Tuesday, 24 January 2012

from The Catholic Herald, January 20, 2012



God, the brain and the myth of 'rude atheism'

'War of the Worldviews', by Deepak Chopra & Leonard Mlodinow

In the 21st century’s “war” between religion and the New Atheists, both sides often like to protest that they are the underdog. The former point to aggressive secularism in the workplace and public sphere, while the latter lament the persistence of Christian Creationism, especially in the United States, and the appeal of violent Islamism. In a society that places a premium on victimhood this is not surprising, but is it true? And as they say, can the two sides ever be reconciled?
This series of dialogues between Deepak Chopra, “a world-renowned authority in the field of mind-body medicine”, and the theoretical physicist Professor Leonard Mlodinow, mercifully avoids repeating the cliche that “science explains the how and religion explains the why”. Instead, it is a measured exchange that seeks to address pithily all the big questions: how did the universe begin? Why is there something rather than nothing? Can there be a mind without a brain? And is God an illusion?
The authors’ central point of contention is the mind-body division, and if there really is one. This, it transpires, is the key to determining the meaning (or lack of it) of existence. If there is no “mind”, only brain activity, there is no soul, and therefore no God (as we know Him). Mlodinow, a materialist, doesn’t believe that there is a “ghost in the machine”, elaborating that neuroscientific experiments demonstrate that thoughts, feelings and sensations in subjects’ minds can all be traced to specific areas and activities in the brain. “Every day more evidence emerges to support the idea that mental experiences like beauty, love, hope, and pain are produced by the physical brain,” he writes.

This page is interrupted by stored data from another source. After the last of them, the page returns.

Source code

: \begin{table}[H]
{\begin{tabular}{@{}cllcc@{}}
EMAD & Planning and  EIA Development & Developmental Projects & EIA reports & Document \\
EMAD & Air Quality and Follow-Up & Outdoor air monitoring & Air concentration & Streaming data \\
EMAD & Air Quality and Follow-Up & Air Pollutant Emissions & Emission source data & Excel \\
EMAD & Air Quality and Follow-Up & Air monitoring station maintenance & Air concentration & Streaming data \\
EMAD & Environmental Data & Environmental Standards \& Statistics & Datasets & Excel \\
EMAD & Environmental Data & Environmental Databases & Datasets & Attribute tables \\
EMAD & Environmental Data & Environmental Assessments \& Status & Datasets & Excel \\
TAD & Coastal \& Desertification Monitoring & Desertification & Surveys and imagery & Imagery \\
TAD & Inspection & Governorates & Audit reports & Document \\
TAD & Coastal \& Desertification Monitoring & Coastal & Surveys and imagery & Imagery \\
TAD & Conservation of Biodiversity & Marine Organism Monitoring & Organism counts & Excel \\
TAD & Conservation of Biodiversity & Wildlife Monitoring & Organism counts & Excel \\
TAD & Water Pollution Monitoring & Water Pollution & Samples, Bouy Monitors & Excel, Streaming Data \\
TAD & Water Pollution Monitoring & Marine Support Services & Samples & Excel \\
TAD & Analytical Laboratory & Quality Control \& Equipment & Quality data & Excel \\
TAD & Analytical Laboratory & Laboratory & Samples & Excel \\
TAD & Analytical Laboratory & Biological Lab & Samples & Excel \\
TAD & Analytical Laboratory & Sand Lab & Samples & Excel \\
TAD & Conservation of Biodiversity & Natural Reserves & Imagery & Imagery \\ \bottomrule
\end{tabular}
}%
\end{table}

This is most commonly seen in people who suffer damage to the ventromedial prefrontal cortex, with a consequent loss of empathy and reduced revulsion to hurting others. Strokes also can alter personalities. Last November it was reported that after suffering a stroke while playing rugby, a 19-year-old man from South Wales recovered to find he had become gay. Other stroke victims have woken up with hitherto unknown artistic skills or speaking in a foreign accent, which adds weight to the argument that who you are is what you are made of: literally.

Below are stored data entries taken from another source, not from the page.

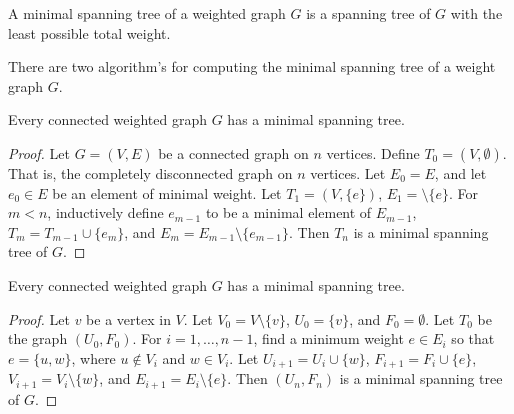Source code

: \documentclass[crop=false,class=book,oneside]{standalone}
\begin{document}
            \begin{definition}
                A minimal spanning tree of a weighted graph $G$
                is a spanning tree of $G$ with the least possible
                total weight.
            \end{definition}
            There are two algorithm's for computing the minimal
            spanning tree of a weight graph $G$.
            \begin{theorem}
                Every connected weighted graph $G$
                has a minimal spanning tree.
            \end{theorem}
            \begin{proof}
                Let $G=(V,E)$ be a connected graph on $n$ vertices.
                Define $T_{0}=(V,\emptyset)$. That is, the completely
                disconnected graph on $n$ vertices. Let $E_{0}=E$,
                and let $e_{0}\in{E}$ be an element of minimal weight.
                Let $T_{1}=(V,\{e\})$, $E_{1}=\setminus\{e\}$.
                For $m<n$, inductively define $e_{m-1}$ to be a minimal
                element of $E_{m-1}$, $T_{m}=T_{m-1}\cup\{e_{m}\}$,
                and $E_{m}=E_{m-1}\setminus\{e_{m-1}\}$.
                Then $T_{n}$ is a minimal spanning tree of $G$.
            \end{proof}
            \begin{theorem}
                Every connected weighted graph $G$ has a minimal
                spanning tree.
            \end{theorem}
            \begin{proof}
                Let $v$ be a vertex in $V$.
                Let $V_{0}=V\setminus\{v\}$,
                $U_{0}=\{v\}$, and $F_{0}=\emptyset$.
                Let $T_{0}$ be the graph $(U_{0},F_{0})$.
                For $i=1,\hdots,n-1$, find a minimum weight
                $e\in{E_{i}}$ so that $e=\{u,w\}$, where
                $u\notin{V_{i}}$ and $w\in{V_{i}}$.
                Let $U_{i+1}=U_{i}\cup\{w\}$,
                $F_{i+1}=F_{i}\cup\{e\}$,
                $V_{i+1}=V_{i}\setminus\{w\}$, and
                $E_{i+1}=E_{i}\setminus\{e\}$.
                Then $(U_{n},F_{n})$ is a minimal spanning tree of
                $G$.
            \end{proof}
\end{document}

Mlodinow’s counterpart remains unconvinced, regarding the mind and brain as working in symbiosis. “Human consciousness created science, which ironically is now moving to exclude consciousness, its very creator!” he says. And he is even less keen on atheists than he is on scientists. “We live in a time of rude atheism,” writes Chopra, repeating a now familiar cry, that at the mere mention of God, your average atheist will become enraged, start shouting and throw furniture around the room. If you read the journalism of the late Christopher Hitchens or listen to Richard Dawkins on the radio, you could be forgiven for thinking this. But most atheists are not so intolerant (and thus not so vocal), and Dawkins the author of science books is far more measured than Dawkins the crabby media personality.

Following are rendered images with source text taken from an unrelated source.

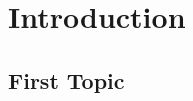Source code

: \documentclass[a4paper, 11pt]{report}
\begin{document}
\makecustomcover

\tableofcontents
\clearpage

\chapter{Introduction}

\section{First Topic}
\end{document}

Dawkins has argued that the straw man of the “militant atheist” is the creation of those who believe it taboo to have their belief system questioned. And some people do not like having their feelings hurt. Rather than seeking to refute the argument that those who experience visions or mystical experiences may be suffering from brain lesions or epilepsy, Chopra decries such judgments as “foolish” and “insulting”. This is not a rational retort, but it is befitting of our culture in which being “offensive” has become a secular sin (witness the disproportionate opprobrium recently heaped upon footballers who’ve said stupid things), and being a “victim” bequeaths one secular sainthood. Chopra may bemoan the hegemony of science (“Now we are paying the price... Homo sapiens is in danger of extinction”), but Mlodinow replies similarly by complaining about how many Americans don’t believe in evolution, and that America would never elect an atheist president. “Science is not the lord of modern life Deepak imagines, but its under-appreciated servant”.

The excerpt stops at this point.